Monday Meditation: New Beginnings, Part one: The Spirit comes

News reporters and culture commentators often talk about the church these days, and their observations are usually critical. The church is behind the times, some say. The church has lost touch, we are told. The church discriminates against women, has prejudice against minorities, and ignores the poor, they add, and this is why the church is losing members.

Frustration within

The negative conclusions are not totally unwarranted. Those inside the church also fret about problems they’re seeing. And even the most conservative church leaders wrestle with how to serve today’s world with a 2,000-year-old message.

• Some members make this even more difficult.

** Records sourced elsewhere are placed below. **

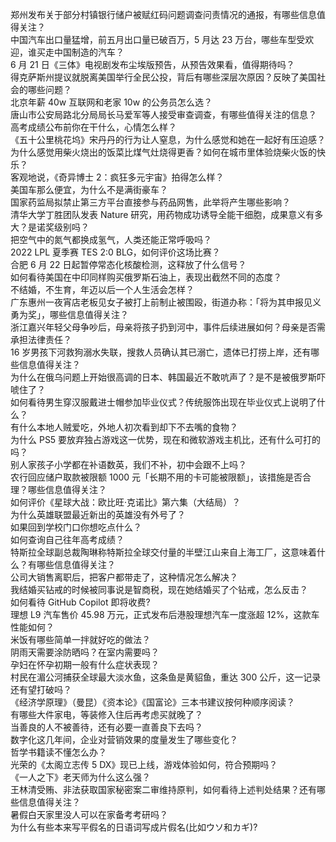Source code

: 郑州发布关于部分村镇银行储户被赋红码问题调查问责情况的通报，有哪些信息值得关注？  
中国汽车出口量猛增，前五月出口量已破百万，5 月达 23 万台，哪些车型受欢迎，谁买走中国制造的汽车？  
6 月 21 日《三体》电视剧发布尘埃版预告，从预告效果看，值得期待吗？  
得克萨斯州提议就脱离美国举行全民公投，背后有哪些深层次原因？反映了美国社会的哪些问题？  
北京年薪 40w 互联网和老家 10w 的公务员怎么选？  
唐山市公安局路北分局局长马爱军等人接受审查调查，有哪些值得关注的信息？  
高考成绩公布前你在干什么，心情怎么样？  
《五十公里桃花坞》宋丹丹的行为让人窒息，为什么感觉和她在一起好有压迫感？  
为什么感觉用柴火烧出的饭菜比煤气灶烧得更香？如何在城市里体验烧柴火饭的快乐？  
客观地说，《奇异博士 2：疯狂多元宇宙》拍得怎么样？  
美国车那么便宜，为什么不是满街豪车？  
国家药监局拟禁止第三方平台直接参与药品网售，此举将产生哪些影响？  
清华大学丁胜团队发表 Nature 研究，用药物成功诱导全能干细胞，成果意义有多大？是诺奖级别吗？  
把空气中的氮气都换成氢气，人类还能正常呼吸吗？  
2022 LPL 夏季赛 TES 2:0 BLG，如何评价这场比赛？  
合肥 6 月 22 日起暂停常态化核酸检测，这释放了什么信号？  
如何看待美国在中印同样购买俄罗斯石油上，表现出截然不同的态度？  
不结婚，不生育，年迈以后一个人生活会怎样？  
广东惠州一夜宵店老板见女子被打上前制止被围殴，街道办称：「将为其申报见义勇为奖」，哪些信息值得关注？  
浙江嘉兴年轻父母争吵后，母亲将孩子扔到河中，事件后续进展如何？母亲是否需承担法律责任？  
16 岁男孩下河救狗溺水失联，搜救人员确认其已溺亡，遗体已打捞上岸，还有哪些信息值得关注？  
为什么在俄乌问题上开始很高调的日本、韩国最近不敢吭声了？是不是被俄罗斯吓唬住了？  
如何看待男生穿汉服戴进士帽参加毕业仪式？传统服饰出现在毕业仪式上说明了什么？  
有什么本地人贼爱吃，外地人初次看到却下不去嘴的食物？  
为什么 PS5 要放弃独占游戏这一优势，现在和微软游戏主机比，还有什么可打的吗？  
别人家孩子小学都在补语数英，我们不补，初中会跟不上吗？  
农行回应储户取款被限额 1000 元「长期不用的卡可能被限额」，该措施是否合理？哪些信息值得关注？  
如何评价《星球大战：欧比旺·克诺比》第六集（大结局）？  
为什么英雄联盟最近新出的英雄没有外号了？  
如果回到学校门口你想吃点什么？  
如何查询自己往年高考成绩？  
特斯拉全球副总裁陶琳称特斯拉全球交付量的半壁江山来自上海工厂，这意味着什么？有哪些信息值得关注？  
公司大销售离职后，把客户都带走了，这种情况怎么解决？  
我结婚买钻戒的时候被同事说是智商税，现在她结婚买了个钻戒，怎么反击？  
如何看待 GitHub Copilot 即将收费?  
理想 L9 汽车售价 45.98 万元，正式发布后港股理想汽车一度涨超 12%，这款车性能如何？  
米饭有哪些简单一拌就好吃的做法？  
阴雨天需要涂防晒吗？在室内需要吗？  
孕妇在怀孕初期一般有什么症状表现？  
村民在湄公河捕获全球最大淡水鱼，这条鱼是黄貂鱼，重达 300 公斤，这一记录还有望打破吗？  
《经济学原理》（曼昆）《资本论》《国富论》三本书建议按何种顺序阅读？  
有哪些大件家电，等装修入住后再考虑买就晚了？  
当善良的人不被善待，还有必要一直善良下去吗？  
数字化这几年间，企业对营销效果的度量发生了哪些变化？  
哲学书籍读不懂怎么办？  
光荣的《太阁立志传 5 DX》现已上线，游戏体验如何，符合预期吗？  
《一人之下》老天师为什么这么强？  
王林清受贿、非法获取国家秘密案二审维持原判，如何看待上述判处结果？还有哪些信息值得关注？  
暑假白天家里没人可以在家备考考研吗？  
为什么有些本来写平假名的日语词写成片假名(比如ウソ和カギ)?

They cling to familiar forms from the past; inside the church is the only place they’re not buffeted by the assaults of change, and they hate change at church.
• Meanwhile, some innovators seem to depend on the latest marketing tactics and entertainment methods to attract the uninvolved masses around them.
• Many others long for the church to attack racism, poverty, and patriarchy and emphasize discipleship, worship, and sacrifice.

Agreement is possible

It's easy to criticize. It’s far more challenging to lead toward the right solutions. Whatever we decide, we must agree on this: The church is not ours to mold into whatever shape seems best to us. The church came from God.

Nothing shows that more clearly than today’s passage. God intervened with miraculous power to convince people from all over the world that a new day had come. Jesus had left his tomb and returned to Heaven, thus proving he was indeed the Son of God. Now this other-worldly outburst of wind and flame allowed those from many nations to hear just one message.

God was doing something new. The church began with a jolt of his power, and those who first witnessed it could not ignore his presence.

We do well to look for him at work even now, because God has not introduced anything better than the church to serve and strengthen a broken world.

Many caregivers know this well. They have been helped and encouraged by a church that combines words of hope with acts of kindness. Food, flowers, respite. Books, cards, and Bible verses. Prayers, so many prayers.

You might call the result a succession of quiet miracles. Not as attention-getting, perhaps, as the singular spectacle in Jerusalem so many centuries ago. But just as life-changing for those who see his presence in the hands and hearts of those who do his work.

We may wish and work to improve the church, to call it back to its roots, to expose and then heal its weaknesses and brokenness. But we who have felt its power when we needed it most will never seek to replace or decide to abandon it. God gave us the church. And we are very glad.

Read: Acts 2:1-12

Pray: Thank you, God, for the church. Even with my responsibilities of caregiving, help me to be part of the solution to brokenness in the church today.